LE ASPETTATIVE DELLA COPPIA NEL PERCORSO DI MEDIAZIONE - 2 aprile 2021
Uno degli elementi cruciali da esaminare in un processo di mediazione è quello della motivazione con cui due separandi decidono di affrontare il percorso. Sotto questo punto di vista possono distinguersi a grandi linee due modalità, a seconda dei momenti in cui la mediazione avviene. Le differenze di motivazione possono infatti presentare delle tipicità nella fase iniziale della separazione, o quando la separazione è ormai un fatto assodato e stabilizzato.
Nel primo caso, quando cioè la separazione è appena avvenuta, la differenza riguarda le finalità stesse del percorso. Spesso la scelta di chiudere il rapporto matrimoniale non è presa contestualmente, ma almeno formalmente è agita dall’uno e subita dall’altro. È perciò possibile che l’approccio all’intera mediazione risenta di queste diverse premesse. Concretamente chi ha intrapreso il percorso separativo desidera la mediazione per accelerare tale processo e per far sì che l’altro in qualche modo “se la metta via” e rinunci a qualsiasi ulteriore speranza di ripresa della relazione matrimoniale. Chi invece sta subendo il percorso separativo desidera la mediazione nella speranza che l’altro venga convinto dal mediatore a recedere dal proprio progetto e accetti una ripresa del rapporto matrimoniale. Queste sono esigenze spesso chiaramente verbalizzate nella fase iniziale del percorso. “Dottore, sono qui perché lei (o lui) capisca che è veramente finita”. “Dottore, sono qui perché voglio che lui (o lei) metta la testa posto e si renda conto dell’errore che sta commettendo”. In ogni caso, verbalizzate o meno che siano, si tratta in entrambi i casi di prese di posizione che mettono il mediatore nelle condizioni di avere chiare le rispettive aspettative, e la sua attività non potrà che trarre giovamento da questo tipo di chiarezza.
Nelle fasi successive, quando cioè la separazione è ormai un dato di fatto accettato da entrambi gli ex coniugi, le aspettative sul percorso possono essere meno definite e più subdole.
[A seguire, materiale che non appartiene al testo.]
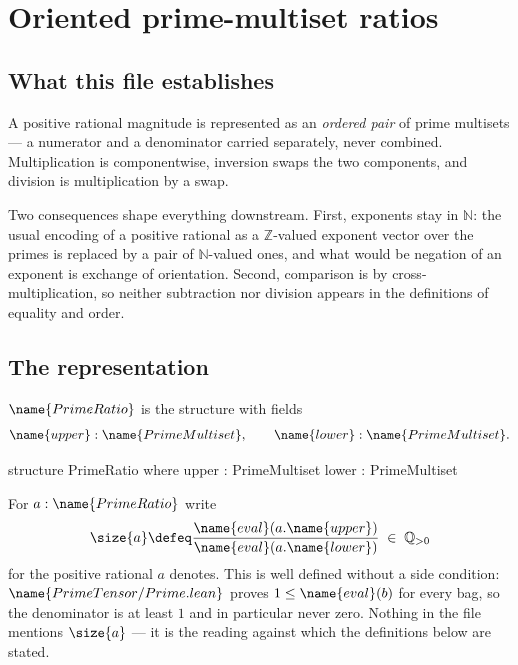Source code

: 
\section{Oriented prime-multiset ratios}
\label{Ratio:sec}


\subsection*{What this file establishes}

A positive rational magnitude is represented as an \emph{ordered pair} of
prime multisets --- a numerator and a denominator carried separately, never
combined.  Multiplication is componentwise, inversion swaps the two
components, and division is multiplication by a swap.

Two consequences shape everything downstream.  First, exponents stay in
$\mathbb{N}$: the usual encoding of a positive rational as a
$\mathbb{Z}$-valued exponent vector over the primes is replaced by a pair of
$\mathbb{N}$-valued ones, and what would be negation of an exponent is
exchange of orientation.  Second, comparison is by cross-multiplication, so
neither subtraction nor division appears in the definitions of equality and
order.

\subsection{The representation}

\begin{definition}
\label{Ratio:def:primeratio}
$\name{PrimeRatio}$ is the structure with fields
\[
  \name{upper} : \name{PrimeMultiset},
  \qquad
  \name{lower} : \name{PrimeMultiset}.
\]
\end{definition}

\begin{leancode}
structure PrimeRatio where
  upper : PrimeMultiset
  lower : PrimeMultiset
\end{leancode}

\begin{notation}\label{Ratio:not:denote}
For $a : \name{PrimeRatio}$ write
\[
  \size{a} \defeq
    \frac{\name{eval}(a.\name{upper})}{\name{eval}(a.\name{lower})}
  \;\in\; \mathbb{Q}_{>0}
\]
for the positive rational $a$ denotes.  This is well defined without a side
condition: $\name{PrimeTensor/Prime.lean}$ proves
$1 \leq \name{eval}(b)$ for every bag, so the denominator is at least $1$ and
in particular never zero.  Nothing in the file mentions $\size{a}$ ---
it is the reading against which the definitions below are stated.
\end{notation}

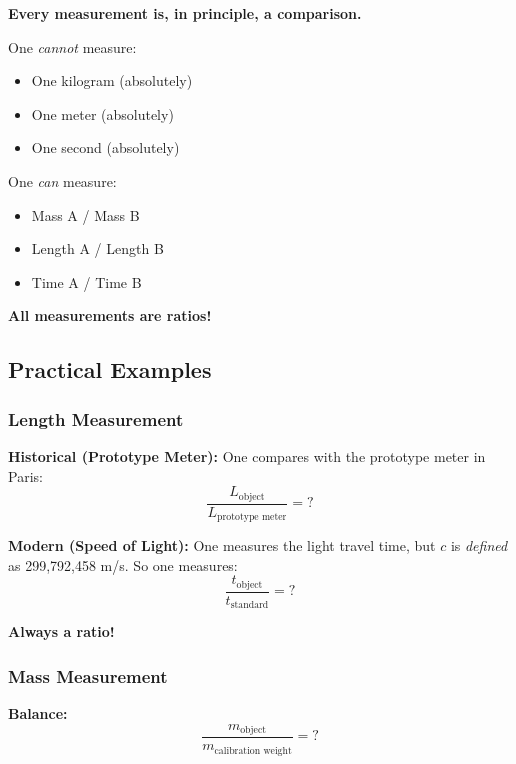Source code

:\begin{theorem}
	\textbf{Every measurement is, in principle, a comparison.}
	
	One \textit{cannot} measure:
	\begin{itemize}[nosep]
		\item One kilogram (absolutely)
		\item One meter (absolutely)
		\item One second (absolutely)
	\end{itemize}
	
	One \textit{can} measure:
	\begin{itemize}[nosep]
		\item Mass A / Mass B
		\item Length A / Length B
		\item Time A / Time B
	\end{itemize}
	
	\textbf{All measurements are ratios!}
\end{theorem}

\subsection{Practical Examples}

\subsubsection{Length Measurement}

\textbf{Historical (Prototype Meter):}
One compares with the prototype meter in Paris:
\begin{equation}
	\frac{L_\text{object}}{L_\text{prototype meter}} = ?
\end{equation}

\textbf{Modern (Speed of Light):}
One measures the light travel time, but $c$ is \textit{defined} as 299,792,458 m/s. So one measures:
\begin{equation}
	\frac{t_\text{object}}{t_\text{standard}} = ?
\end{equation}

\textbf{Always a ratio!}

\subsubsection{Mass Measurement}

\textbf{Balance:}
\begin{equation}
	\frac{m_\text{object}}{m_\text{calibration weight}} = ?
\end{equation}

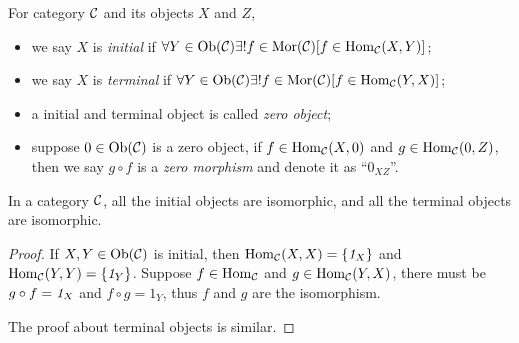 \documentclass{article}
\begin{document}
\begin{defi}
	For category $\mathcal{C}$ and its objects $X$ and $Z$,
	\begin{itemize}
		\item we say $X$ is \emph{initial} if $\forall Y\in\mathrm{Ob}(\mathcal{C})\exists!f\in\mathrm{Mor}(\mathcal{C})[f\in\mathrm{Hom}_{\mathcal{C}}(X,Y)]$;
		\item we say $X$ is \emph{terminal} if $\forall Y\in\mathrm{Ob}(\mathcal{C})\exists!f\in\mathrm{Mor}(\mathcal{C})[f\in\mathrm{Hom}_{\mathcal{C}}(Y,X)]$;
		\item a initial and terminal object is called \emph{zero object};
		\item suppose $0\in\mathrm{Ob}(\mathcal{C})$ is a zero object, if $f\in\mathrm{Hom}_{\mathcal{C}}(X,0)$ and $g\in\mathrm{Hom}_{\mathcal{C}}(0,Z)$, then we say $g\circ f$ is a \emph{zero morphism} and denote it as ``$0_{XZ}$''.
	\end{itemize}
\end{defi}


\begin{cor}
	In a category $\mathcal{C}$, all the initial objects are isomorphic, and all the terminal objects are isomorphic.
\end{cor}

\begin{proof}
	If $X,Y\in\mathrm{Ob}(\mathcal{C})$ is initial, then $\mathrm{Hom}_{\mathcal{C}}(X,X)=\{\mathit{1}_X\}$ and $\mathrm{Hom}_{\mathcal{C}}(Y,Y)=\{\mathit{1}_Y\}$. Suppose $f\in\mathrm{Hom}_{\mathcal{C}}$ and $g\in\mathrm{Hom}_{\mathcal{C}}(Y,X)$, there must be $g\circ f=\mathit{1}_X$ and $f\circ g=1_Y$, thus $f$ and $g$ are the isomorphism.
	
	The proof about terminal objects is similar.
\end{proof}
\end{document}
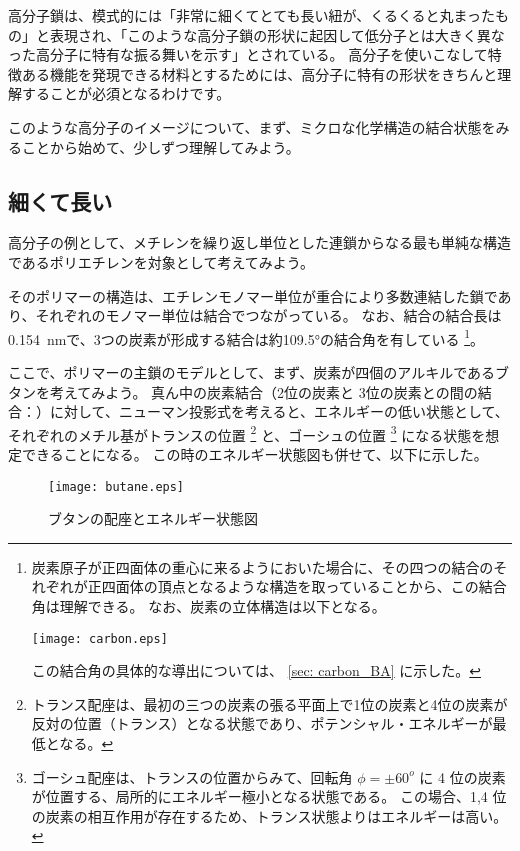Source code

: \documentclass[a4paper,11pt]{jlreq}
\begin{document}
高分子鎖は、模式的には「非常に細くてとても長い紐が、くるくると丸まったもの」と表現され、「このような高分子鎖の形状に起因して低分子とは大きく異なった高分子に特有な振る舞いを示す」とされている。
高分子を使いこなして特徴ある機能を発現できる材料とするためには、高分子に特有の形状をきちんと理解することが必須となるわけです。

このような高分子のイメージについて、まず、ミクロな化学構造の結合状態をみることから始めて、少しずつ理解してみよう。

\subsection{細くて長い}

高分子の例として、メチレンを繰り返し単位とした連鎖からなる最も単純な構造であるポリエチレンを対象として考えてみよう。

そのポリマーの構造は、エチレンモノマー単位が重合により多数連結した鎖であり、それぞれのモノマー単位は結合でつながっている。
なお、結合の結合長は\qty{0.154}{nm}で、3つの炭素が形成する結合は約\ang{109.5}の結合角を有している
\footnote
{
炭素原子が正四面体の重心に来るようにおいた場合に、その四つの結合のそれぞれが正四面体の頂点となるような構造を取っていることから、この結合角は理解できる。
なお、炭素の立体構造は以下となる。
\begin{center}
	\texttt{[image: carbon.eps]}
\end{center}

この結合角の具体的な導出については、 \ref{sec: carbon_BA} に示した。
}。

ここで、ポリマーの主鎖のモデルとして、まず、炭素が四個のアルキルであるブタンを考えてみよう。
真ん中の炭素結合（2位の炭素と 3位の炭素との間の結合：）に対して、ニューマン投影式を考えると、エネルギーの低い状態として、それぞれのメチル基がトランスの位置
\footnote
{
トランス配座は、最初の三つの炭素の張る平面上で1位の炭素と4位の炭素が反対の位置（トランス）となる状態であり、ポテンシャル・エネルギーが最低となる。
}
と、ゴーシュの位置
\footnote
{
ゴーシュ配座は、トランスの位置からみて、回転角 $\phi = \pm 60^o$ に 4 位の炭素が位置する、局所的にエネルギー極小となる状態である。
この場合、1,4 位の炭素の相互作用が存在するため、トランス状態よりはエネルギーは高い。
}
になる状態を想定できることになる。
この時のエネルギー状態図も併せて、以下に示した。
\begin{figure}[htb]
 \centering
	\texttt{[image: butane.eps]}
	\caption{ブタンの配座とエネルギー状態図}
	\label{fig: butane}
\end{figure}
\end{document}
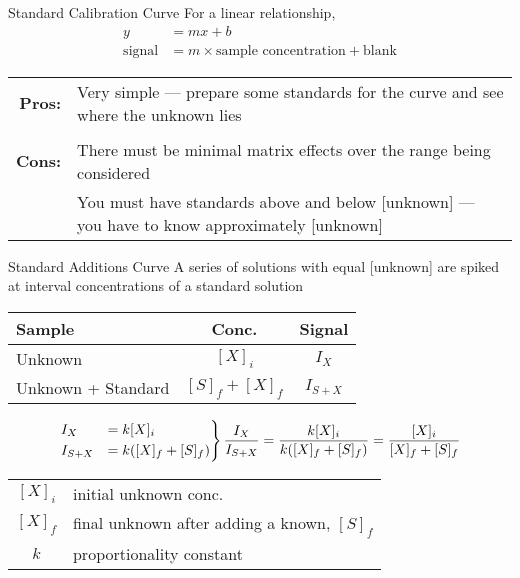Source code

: \documentclass[notes=only]{beamer}
\begin{document}
\begin{frame}{Standard Calibration Curve}
	For a \alert{linear} relationship,
	\begin{align*}
		y &= mx + b \\
		\text{signal} &= m \times \text{sample concentration} +
		\text{blank}
	\end{align*}

	\begin{tabularx}{\linewidth} {>{\bfseries}r X}
		Pros: &
		Very simple --- prepare some standards for the curve
		and see where the unknown lies \\ \\
		Cons: &
		There must be minimal \alert{matrix effects} over the
		range being considered \\
		      & You must have standards above and below
		      [unknown] --- you
			have to know approximately [unknown] \\
	\end{tabularx}
\end{frame}

\begin{frame}[t]{Standard Additions Curve}
	A series of solutions with equal [unknown] are spiked at
	interval concentrations of a standard solution

	\begin{center}
	\begin{tabular} {l c c}
		\toprule
		\bfseries Sample & \bfseries Conc. & \bfseries Signal \\ \midrule
		Unknown & $[X]_i$ & $I_X$ \\
		Unknown + Standard & $[S]_f + [X]_f$ & $I_{S+X}$ \\ \bottomrule
	\end{tabular}
	\end{center}

	\begin{align*}
		\begin{rcases}
		I_X &= k[X]_i \\
		I_{S+X} &= k([X]_f + [S]_f)
		\end{rcases} \dfrac{I_X}{I_{S+X}} = \dfrac{k[X]_i}{k([X]_f +
		[S]_f)} = \dfrac{[X]_i}{[X]_f + [S]_f}
	\end{align*}

	\begin{center}
	\begin{tabular} {c l}
		$[X]_i$ & initial unknown conc. \\
		$[X]_f$ & final unknown after adding a known, $[S]_f$ \\
		$k$ & proportionality constant
	\end{tabular}
	\end{center}
\end{frame}
\end{document}
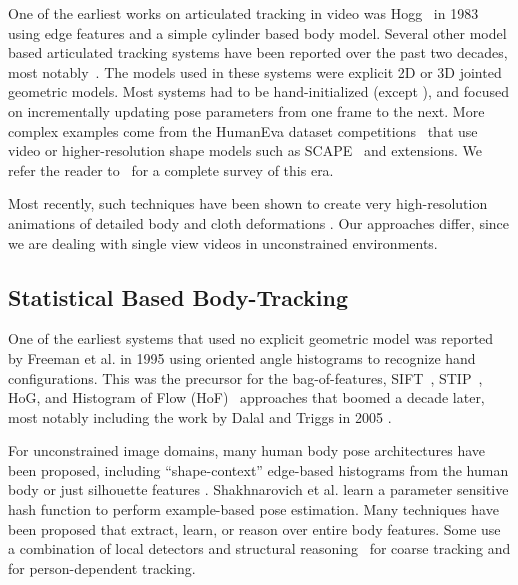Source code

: One of the earliest works on articulated tracking in video was Hogg~\cite{hogg1983model} in 1983 using edge features and a simple cylinder based body model.  Several other model based articulated tracking systems have been reported over the past two decades, most notably~\cite{rehg1995model, kakadiaris1996model, wren1997pfinder, bregler1998tracking, deutscher2000articulated, sidenbladh2000stochastic, sminchisescu2001covariance}. The models used in these systems were explicit 2D or 3D jointed geometric models.  Most systems had to be hand-initialized (except \cite{wren1997pfinder}), and focused on incrementally updating pose parameters from one frame to the next. More complex examples come from the HumanEva dataset competitions~\cite{Sigal2010} that use video or higher-resolution shape models such as SCAPE~\cite{anguelov2005scape} and extensions. We refer the reader to~\cite{poppe2007vision} for a complete survey of this era.   

Most recently, such techniques have been shown to create very high-resolution animations of detailed body and cloth deformations \cite{de2008performance,jain2010moviereshape,stoll2011fast}.  Our approaches differ, since we are dealing with single view videos in unconstrained environments.

\subsection*{Statistical Based Body-Tracking}

One of the earliest systems that used no explicit geometric model was reported by Freeman et al. in 1995 \cite{freeman1995orientation} using oriented angle histograms to recognize hand configurations.  This was the precursor for the bag-of-features, SIFT~\cite{SIFT}, STIP~\cite{STIP}, HoG, and Histogram of Flow (HoF)~\cite{dalal2006human} approaches that boomed a decade later, most notably including the work by Dalal and Triggs in 2005 \cite{Dalal2005}.

For unconstrained image domains, many human body pose architectures have been proposed, including ``shape-context'' edge-based histograms from the human body \cite{mori2002estimating, agarwal2006recovering} or just silhouette features \cite{Grauman2003}.  Shakhnarovich et al. \cite{Shakhnarovich03fastpose} learn a parameter sensitive hash function to perform example-based pose estimation.  Many techniques have been proposed that extract, learn, or reason over entire body features.  Some use a combination of local detectors and structural reasoning~\cite{ramanan2005strike} for coarse tracking and \cite{buehler2009learning} for person-dependent tracking. 

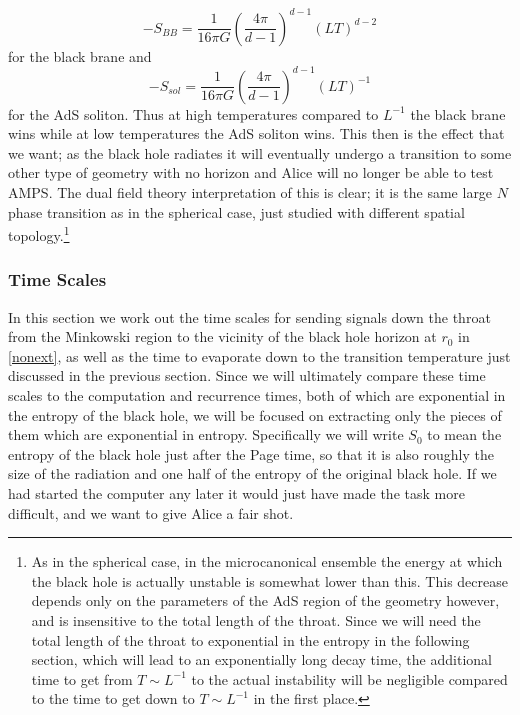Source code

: \documentclass[12pt]{article}
\newcommand{\be}{\begin{equation}}
\newcommand{\ee}{\end{equation}}
\begin{document}
\be
-S_{BB}=\frac{1}{16\pi G}\left(\frac{4\pi}{d-1}\right)^{d-1} (LT)^{d-2}
\ee
for the black brane and 
\be
-S_{sol}=\frac{1}{16\pi G}\left(\frac{4\pi}{d-1}\right)^{d-1} \left(LT\right)^{-1}
\ee
for the AdS soliton.  Thus at high temperatures compared to $L^{-1}$ the black brane wins while at low temperatures the AdS soliton wins.  This then is the effect that we want; as the black hole radiates it will eventually undergo a transition to some other type of geometry with no horizon and Alice will no longer be able to test AMPS.  The dual field theory interpretation of this is clear; it is the same large $N$ phase transition as in the spherical case, just studied with different spatial topology.\footnote{As in the spherical case, in the microcanonical ensemble the energy at which the black hole is actually unstable is somewhat lower than this.  This decrease depends only on the parameters of the AdS region of the geometry however, and is insensitive to the total length of the throat.  Since we will need the total length of the throat to exponential in the entropy in the following section, which will lead to an exponentially long decay time, the additional time to get from $T\sim L^{-1}$ to the actual instability will be negligible compared to the time to get down to $T\sim L^{-1}$ in the first place.} 

\subsubsection{Time Scales}
In this section we work out the time scales for sending signals down the throat from the Minkowski region to the vicinity of the black hole horizon at $r_0$ in \eqref{nonext}, as well as the time to evaporate down to the transition temperature just discussed in the previous section.  Since we will ultimately compare these time scales to the computation and recurrence times, both of which are exponential in the entropy of the black hole, we will be focused on extracting only the pieces of them which are exponential in entropy.  Specifically we will write $S_0$ to mean the entropy of the black hole just after the Page time, so that it is also roughly the size of the radiation and one half of the entropy of the original black hole.  If we had started the computer any later it would just have made the task more difficult, and we want to give Alice a fair shot.  
\end{document}
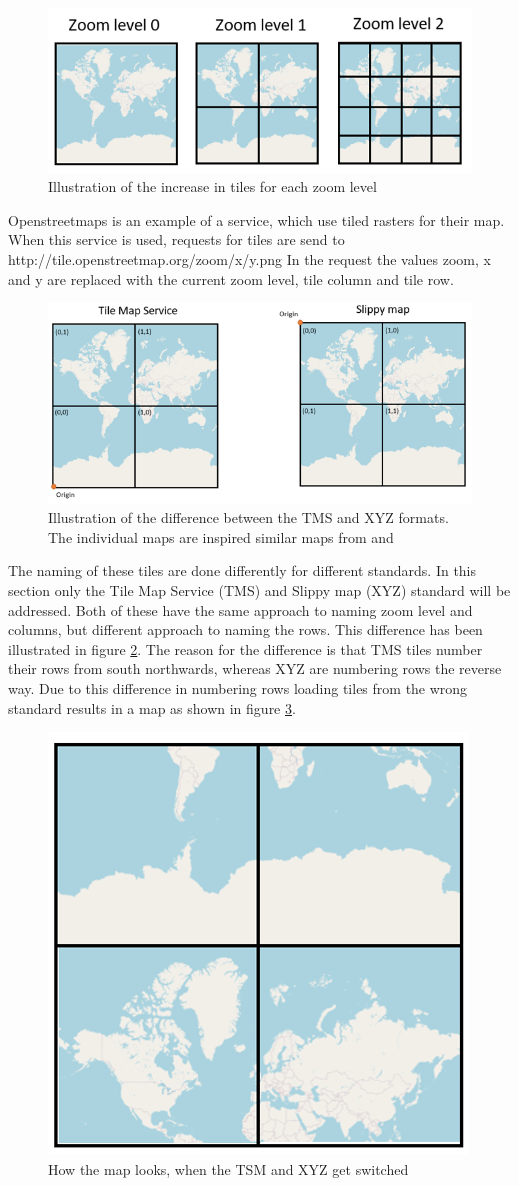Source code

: \begin{figure} [H]
	\centering
	\includegraphics[width=.8\textwidth]{Pictures/TilesPerZoomLevel}
	\caption{Illustration of the increase in tiles for each zoom level}
	\label{TilesPerZoomLevel}
\end{figure}

Openstreetmaps is an example of a service, which use tiled rasters for their map. When this service is used, requests for tiles are send to 
http://tile.openstreetmap.org/zoom/x/y.png
In the request the values zoom, x and y are replaced with the current zoom level, tile column and tile row.
\citep{SlippyMap}

\begin{figure} [H]
	\centering
	\includegraphics[width=.8\textwidth]{Pictures/TMSXYZ}
	\caption{Illustration of the difference between the TMS and XYZ formats. The individual maps are inspired similar maps from \citet{Slippy101} and \citet{TMSnaming}}
	\label{TMSXYZ}
\end{figure}

% 

The naming of these tiles are done differently for different standards. In this section only the Tile Map Service (TMS) and Slippy map (XYZ) standard will be addressed. Both of these have the same approach to naming zoom level and columns, but different approach to naming the rows. This difference has been illustrated in figure \ref{TMSXYZ}. The reason for the difference is that TMS tiles number their rows from south northwards, whereas XYZ are numbering rows the reverse way. Due to this difference in numbering rows loading tiles from the wrong standard results in a map as shown in figure \ref{SlippyInTMS}.
\citep{TMS}


\begin{figure} [H]
	\centering
	\includegraphics[width=.3\textwidth]{Pictures/SlippyInTMS}
	\caption{How the map looks, when the TSM and XYZ get switched}
	\label{SlippyInTMS}
\end{figure}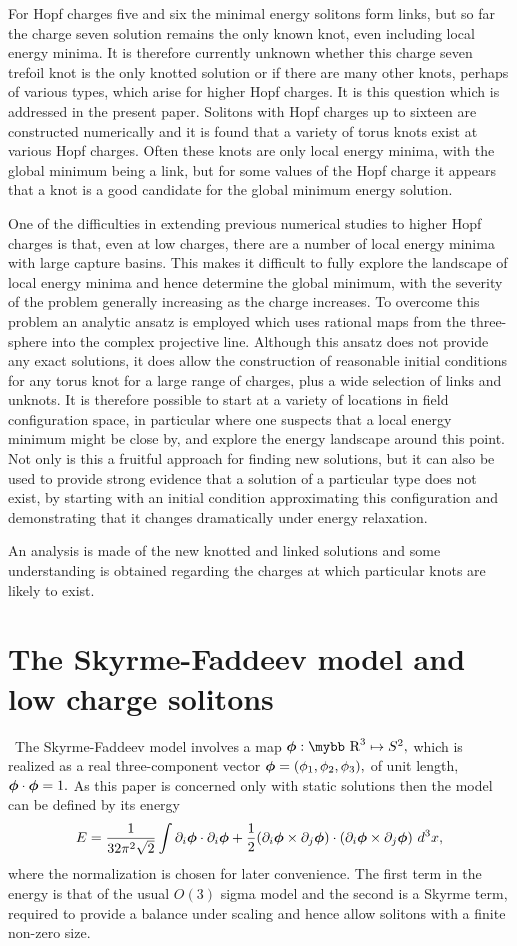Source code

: \documentclass[12pt]{article}
\newcommand{\be}{\begin{equation}}
\newcommand{\ee}{\end{equation}}
\newcommand{\bphi}{\mbox{\boldmath $\phi$}}
\def\bb#1{\hbox{\mybb#1}}
\newcommand{\news}{\setcounter{equation}{0}}
\begin{document}
For Hopf charges five and six the minimal energy solitons form
links, but so far the charge seven solution remains the only known
knot, even including local energy minima. It is therefore currently
unknown whether this charge seven trefoil knot is the only knotted
solution or if there are many other knots, perhaps of various types,
which arise for higher Hopf charges. It is this question which is
addressed in the present paper. Solitons with Hopf charges up to
sixteen are constructed numerically and it is found that a variety
of torus knots exist at various Hopf charges. Often these knots are
only local energy minima, with the global minimum being a link, but
for some values of the Hopf charge it appears that a knot is a good
candidate for the global minimum energy solution.

One of the difficulties in extending previous numerical studies to
higher Hopf charges is that, even at low charges, there are a number
of local energy minima with large capture basins. This makes it
difficult to fully explore the landscape of local energy minima and
hence determine the global minimum, with the severity of the
problem generally increasing as the charge increases. To overcome
this problem an analytic ansatz is employed which uses rational maps
from the three-sphere into the complex projective line. Although
this ansatz does not provide any exact solutions, it does allow the
construction of reasonable initial conditions for any torus knot for
a large range of charges, plus a wide selection of links and
unknots. It is therefore possible to start at a variety of locations
in field configuration space, in particular where one suspects that
a local energy minimum might be close by, and explore the energy
landscape around this point. Not only is this a fruitful approach
for finding new solutions, but it can also be used to provide strong
evidence that a solution of a particular type does not exist, by
starting with an initial condition approximating this configuration
and demonstrating that it changes dramatically under energy
relaxation.

An analysis is made of the new knotted and linked solutions and some
understanding is obtained regarding the charges at which particular
knots are likely to exist.

\section{The Skyrme-Faddeev model and low charge solitons}\news
\ \quad The Skyrme-Faddeev model involves a map $\bphi:
\bb{R}^3\mapsto S^2,$ which is realized as a real three-component
vector $\bphi=(\phi_1,\phi_2,\phi_3),$ of unit length,
$\bphi\cdot\bphi=1.$ As this paper is concerned only with static
solutions then the model can be defined by its energy \be
E=\frac{1}{32\pi^2\sqrt{2}}\int \partial_i\bphi\cdot\partial_i\bphi
+\frac{1}{2}(\partial_i\bphi\times\partial_j\bphi)
\cdot(\partial_i\bphi\times\partial_j\bphi)\ d^3x, \label{energy}
\ee where the normalization is chosen for later convenience. The
first term in the energy is that of the usual $O(3)$ sigma model and
the second is a Skyrme term, required to provide a balance under
scaling and hence allow solitons with a finite non-zero size.
\end{document}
Una di queste riguarda spesso la volontà di dimostrare le incapacità genitoriali dell’altro versus la propria adeguatezza. Oppure la propria capacità di mettersi in gioco (accettando il percorso mediatorio) versus l’incapacità dell’altro, visto come impermeabile ai cambiamenti, al mettersi in discussione, ad attribuire il benché minimo valore ai punti di vista dell’ex coniuge ecc. I campanelli d’allarme in questi casi sono piuttosto tipici: già al momento della richiesta di incontro sono particolarmente interessanti domande del tipo “ma secondo lei dottore, di quante sedute c’è bisogno per capire che non c’è nulla da fare?”, molto più frequenti – con minime variazioni – di quanto si pensi. Oppure, al momento dell’incontro, l’adesione entusiastica a qualsiasi proposta formulata dal mediatore (data del prossimo incontro, proposte di incontri individuali ecc.) per dimostrare per contrasto la riluttanza dell’altro partecipante ad aderire al percorso. Certo, poi possono verificarsi situazioni paradossali perché non è infrequente che proprio chi sembra meno disponibile sia anche colui che fa i maggiori sforzi, mettendo sotto scacco l’altro che non aspettava tanta disponibilità ed era certo di poter vivere di rendita sulle proprie aspettative.